§ Problem to work on
From the records, return each line that has the word "Gaming" in it.

Saved entries:
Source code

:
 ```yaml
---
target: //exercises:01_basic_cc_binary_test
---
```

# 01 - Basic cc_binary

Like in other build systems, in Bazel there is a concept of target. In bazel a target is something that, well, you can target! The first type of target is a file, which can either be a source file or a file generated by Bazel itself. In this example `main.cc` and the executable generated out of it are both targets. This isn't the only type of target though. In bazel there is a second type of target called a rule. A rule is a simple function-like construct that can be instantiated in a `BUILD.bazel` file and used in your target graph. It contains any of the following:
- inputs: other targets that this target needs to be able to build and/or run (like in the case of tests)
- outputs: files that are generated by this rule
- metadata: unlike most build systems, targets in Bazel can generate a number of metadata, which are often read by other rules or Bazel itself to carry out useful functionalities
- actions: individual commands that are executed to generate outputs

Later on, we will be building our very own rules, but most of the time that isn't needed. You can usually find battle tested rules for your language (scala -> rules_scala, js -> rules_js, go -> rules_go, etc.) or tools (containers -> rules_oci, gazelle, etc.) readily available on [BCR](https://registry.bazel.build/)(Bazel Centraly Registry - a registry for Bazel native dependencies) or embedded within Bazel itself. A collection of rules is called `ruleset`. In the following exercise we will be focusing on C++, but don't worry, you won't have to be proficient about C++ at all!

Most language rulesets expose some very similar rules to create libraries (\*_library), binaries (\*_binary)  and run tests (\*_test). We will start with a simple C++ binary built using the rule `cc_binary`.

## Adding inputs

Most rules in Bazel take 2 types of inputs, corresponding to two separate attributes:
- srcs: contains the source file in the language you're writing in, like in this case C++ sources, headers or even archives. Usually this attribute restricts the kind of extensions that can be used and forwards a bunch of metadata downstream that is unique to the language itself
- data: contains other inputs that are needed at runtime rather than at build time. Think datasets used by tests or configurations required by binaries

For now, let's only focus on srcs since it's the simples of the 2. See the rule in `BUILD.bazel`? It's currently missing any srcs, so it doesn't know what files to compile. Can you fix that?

--

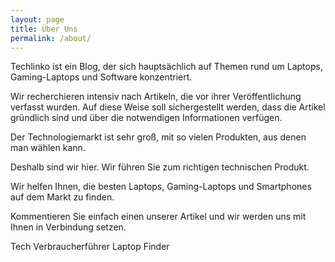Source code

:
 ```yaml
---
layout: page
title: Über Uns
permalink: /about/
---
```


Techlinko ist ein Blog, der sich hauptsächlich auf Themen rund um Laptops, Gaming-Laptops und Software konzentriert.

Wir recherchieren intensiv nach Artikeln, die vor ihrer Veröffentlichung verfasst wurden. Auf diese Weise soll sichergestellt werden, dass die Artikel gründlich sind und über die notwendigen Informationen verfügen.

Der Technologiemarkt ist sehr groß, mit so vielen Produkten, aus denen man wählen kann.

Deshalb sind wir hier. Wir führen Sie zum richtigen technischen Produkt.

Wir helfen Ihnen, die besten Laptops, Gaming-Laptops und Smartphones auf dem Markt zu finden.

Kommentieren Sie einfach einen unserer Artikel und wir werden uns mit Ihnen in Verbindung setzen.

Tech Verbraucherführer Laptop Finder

§ Answer to the problem
Techlinko ist ein Blog, der sich hauptsächlich auf Themen rund um Laptops, Gaming-Laptops und Software konzentriert.
Wir helfen Ihnen, die besten Laptops, Gaming-Laptops und Smartphones auf dem Markt zu finden.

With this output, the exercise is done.